AI Fabricates Citations in Over 2,800 Biomedical Papers
A new study has found AI-fabricated citations in more than 2,800 biomedical journal articles, with researchers identifying a pattern of hallucinated references that do not exist anywhere in scientific literature. The findings, published May 30, and covered by Forbes, point to a systematic failure in how AI writing tools are being used and reviewed in academic publishing.
The scale of the problem, spread across thousands of peer-reviewed papers, has prompted calls for urgent changes to editorial oversight.
What the Study Found
The study, reported by Forbes on May 30, examined published biomedical papers for signs of AI-generated text. Researchers found fabricated citations embedded throughout more than 2,800 articles.

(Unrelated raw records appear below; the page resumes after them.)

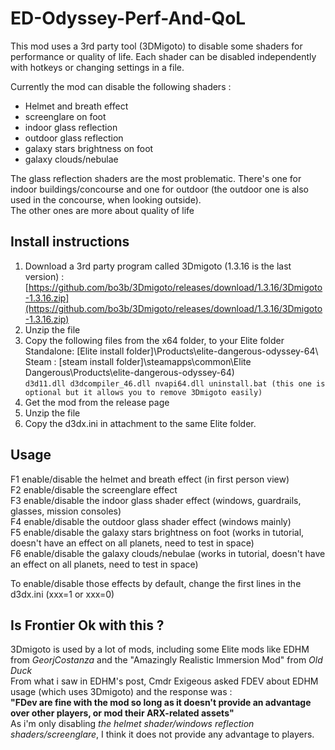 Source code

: # ED-Odyssey-Perf-And-QoL
This mod uses a 3rd party tool (3DMigoto) to disable some shaders for performance or quality of life.
Each shader can be disabled independently with hotkeys or changing settings in a file.

Currently the mod can disable the following shaders :
- Helmet and breath effect
- screenglare on foot
- indoor  glass reflection
- outdoor glass reflection 
- galaxy stars brightness on foot
- galaxy clouds/nebulae

The glass reflection shaders are the most problematic. There's one for indoor buildings/concourse and one for outdoor (the outdoor one is also used in the concourse, when looking outside).  
The other ones are more about quality of life 
  
## Install instructions  

1.  Download a 3rd party program called 3Dmigoto (1.3.16 is the last version) : [https://github.com/bo3b/3Dmigoto/releases/download/1.3.16/3Dmigoto-1.3.16.zip](https://github.com/bo3b/3Dmigoto/releases/download/1.3.16/3Dmigoto-1.3.16.zip)
2.  Unzip the file
3.  Copy the following files from the x64 folder, to your Elite folder  
    Standalone: [Elite install folder]\Products\elite-dangerous-odyssey-64\  
    Steam : [steam install folder]\steamapps\common\Elite Dangerous\Products\elite-dangerous-odyssey-64\)  
    `d3d11.dll d3dcompiler_46.dll nvapi64.dll uninstall.bat (this one is optional but it allows you to remove 3Dmigoto easily)`
4. Get the mod from the release page
4. Unzip the file
5. Copy the d3dx.ini in attachment to the same Elite folder.

## Usage   
F1 enable/disable the helmet and breath effect (in first person view)  
F2 enable/disable the screenglare effect  
F3 enable/disable the indoor glass shader effect (windows, guardrails, glasses, mission consoles)  
F4 enable/disable the outdoor glass shader effect (windows mainly)  
F5 enable/disable the galaxy stars brightness on foot (works in tutorial, doesn't have an effect on all planets, need to test in space)  
F6 enable/disable the galaxy clouds/nebulae (works in tutorial, doesn't have an effect on all planets, need to test in space)  
  
To enable/disable those effects by default, change the first lines in the d3dx.ini (xxx=1 or xxx=0)  
  
## Is Frontier Ok with this ?  
3Dmigoto is used by a lot of mods, including some Elite mods like EDHM from _GeorjCostanza_ and the "Amazingly Realistic Immersion Mod" from _Old Duck_  
From what i saw in EDHM's post, Cmdr Exigeous asked FDEV about EDHM usage (which uses 3Dmigoto) and the response was :  
**"FDev are fine with the mod so long as it doesn't provide an advantage over other players, or mod their ARX-related assets"**  
 As i'm only disabling *the helmet shader/windows reflection shaders/screenglare*, I think it does not provide any advantage to players.

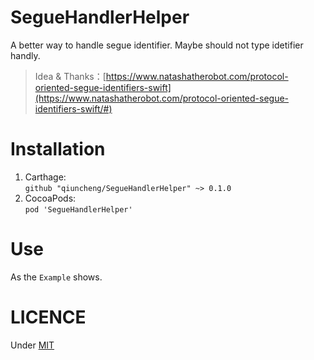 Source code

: SegueHandlerHelper
===
A better way to handle segue identifier.
Maybe should not type idetifier handly.

> Idea & Thanks：[https://www.natashatherobot.com/protocol-oriented-segue-identifiers-swift](https://www.natashatherobot.com/protocol-oriented-segue-identifiers-swift/#)

Installation
===
1. Carthage:   
`github "qiuncheng/SegueHandlerHelper" ~> 0.1.0`
2. CocoaPods:  
`pod 'SegueHandlerHelper'`

Use
=== 
As the `Example` shows.

LICENCE
===
Under [MIT](https://github.com/qiuncheng/SegueHandlerHelper/blob/master/LICENSE)
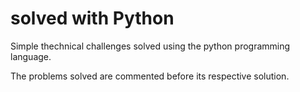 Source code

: # solved with Python
Simple thechnical challenges solved using the python programming language.

The problems solved are commented before its respective solution.
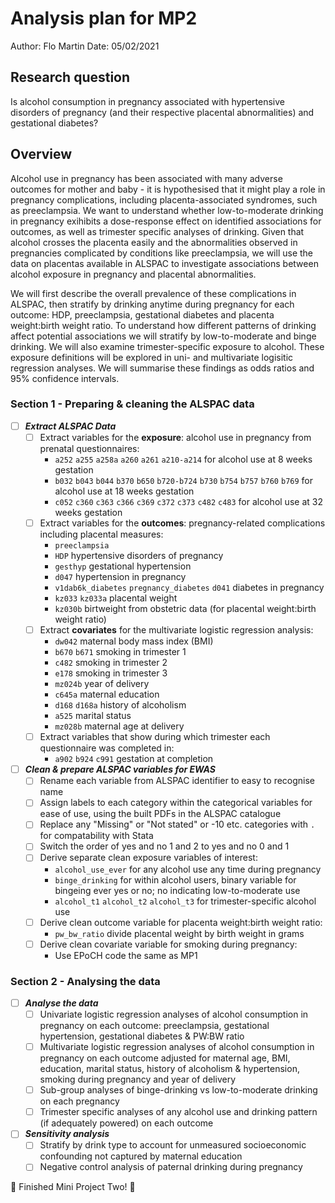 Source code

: # Analysis plan for MP2
Author: Flo Martin
Date:   05/02/2021

## Research question
Is alcohol consumption in pregnancy associated with hypertensive disorders of pregnancy (and their respective placental abnormalities) and gestational diabetes?

## Overview
Alcohol use in pregnancy has been associated with many adverse outcomes for mother and baby - it is hypothesised that it might play a role in pregnancy complications, including placenta-associated syndromes, such as preeclampsia. We want to understand whether low-to-moderate drinking in pregnancy exihibits a dose-response effect on identified associations for outcomes, as well as trimester specific analyses of drinking. Given that alcohol crosses the placenta easily and the abnormalities observed in pregnancies complicated by conditions like preeclampsia, we will use the data on placentas available in ALSPAC to investigate associations between alcohol exposure in pregnancy and placental abnormalities.

We will first describe the overall prevalence of these complications in ALSPAC, then stratify by drinking anytime during pregnancy for each outcome: HDP, preeclampsia, gestational diabetes and placenta weight:birth weight ratio. To understand how different patterns of drinking affect potential associations we will stratify by low-to-moderate and binge drinking. We will also examine trimester-specific exposure to alcohol. These exposure definitions will be explored in uni- and multivariate logisitic regression analyses. We will summarise these findings as odds ratios and 95% confidence intervals.   

### Section 1 - Preparing & cleaning the ALSPAC data

- [ ] _**Extract ALSPAC Data**_
    - [ ] Extract variables for the **exposure**: alcohol use in pregnancy from prenatal questionnaires:
        - `a252` `a255` `a258a` `a260` `a261` `a210-a214` for alcohol use at 8 weeks gestation
        - `b032` `b043` `b044` `b370` `b650` `b720-b724` `b730` `b754` `b757` `b760`  `b769` for alcohol use at 18 weeks gestation
        - `c052` `c360` `c363` `c366` `c369` `c372` `c373` `c482` `c483` for alcohol use at 32 weeks gestation  
    - [ ] Extract variables for the **outcomes**: pregnancy-related complications including placental measures:
        - `preeclampsia`
        - `HDP` hypertensive disorders of pregnancy
        - `gesthyp` gestational hypertension
        - `d047` hypertension in pregnancy
        - `v1dab6k_diabetes` `pregnancy_diabetes` `d041` diabetes in pregnancy
        - `kz033` `kz033a` placental weight
        - `kz030b` birtweight from obstetric data (for placental weight:birth weight ratio)      
    - [ ] Extract **covariates** for the multivariate logistic regression analysis:
        - `dw042` maternal body mass index (BMI)
        - `b670` `b671` smoking in trimester 1
        - `c482` smoking in trimester 2
        - `e178` smoking in trimester 3
        - `mz024b` year of delivery
        - `c645a` maternal education
        - `d168` `d168a` history of alcoholism
        - `a525` marital status
        - `mz028b` maternal age at delivery    
    - [ ] Extract variables that show during which trimester each questionnaire was completed in:
        - `a902` `b924` `c991` gestation at completion
        
 - [ ] _**Clean & prepare ALSPAC variables for EWAS**_
    - [ ] Rename each variable from ALSPAC identifier to easy to recognise name
    - [ ] Assign labels to each category within the categorical variables for ease of use, using the built PDFs in the ALSPAC catalogue
    - [ ] Replace any "Missing" or "Not stated" or -10 etc. categories with `.` for compatability with Stata
    - [ ] Switch the order of yes and no 1 and 2 to yes and no 0 and 1
    - [ ] Derive separate clean exposure variables of interest:
        - `alcohol_use_ever` for any alcohol use any time during pregnancy
        - `binge_drinking` for within alcohol users, binary variable for bingeing ever yes or no; no indicating low-to-moderate use
        - `alcohol_t1` `alcohol_t2` `alcohol_t3` for trimester-specific alcohol use
    - [ ] Derive clean outcome variable for placenta weight:birth weight ratio:
        - `pw_bw_ratio` divide placental weight by birth weight in grams
    - [ ] Derive clean covariate variable for smoking during pregnancy:
        - Use EPoCH code the same as MP1

### Section 2 - Analysing the data

- [ ] _**Analyse the data**_
    - [ ] Univariate logistic regression analyses of alcohol consumption in pregnancy on each outcome: preeclampsia, gestational hypertension, gestational diabetes           & PW:BW ratio
    - [ ] Multivariate logistic regression analyses of alcohol consumption in pregnancy on each outcome adjusted for maternal age, BMI, education, marital status,             history of alcoholism & hypertension, smoking during pregnancy and year of delivery
    - [ ] Sub-group analyses of binge-drinking vs low-to-moderate drinking on each pregnancy
    - [ ] Trimester specific analyses of any alcohol use and drinking pattern (if adequately powered) on each outcome

- [ ] _**Sensitivity analysis**_
    - [ ] Stratify by drink type to account for unmeasured socioeconomic confounding not captured by maternal education
    - [ ] Negative control analysis of paternal drinking during pregnancy
        
:tada: Finished Mini Project Two! :tada:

The false references cited papers, authors, and journals that do not exist. In some cases, the invented citations mimicked the formatting and terminology of legitimate sources closely enough to pass initial editorial review.
The team behind the study said AI writing tools generate plausible-sounding citations when prompted to produce scientific text, even when no real source exists.
The pattern is consistent with what AI researchers call hallucination, a behavior where large language models produce confident, coherent, but factually false output.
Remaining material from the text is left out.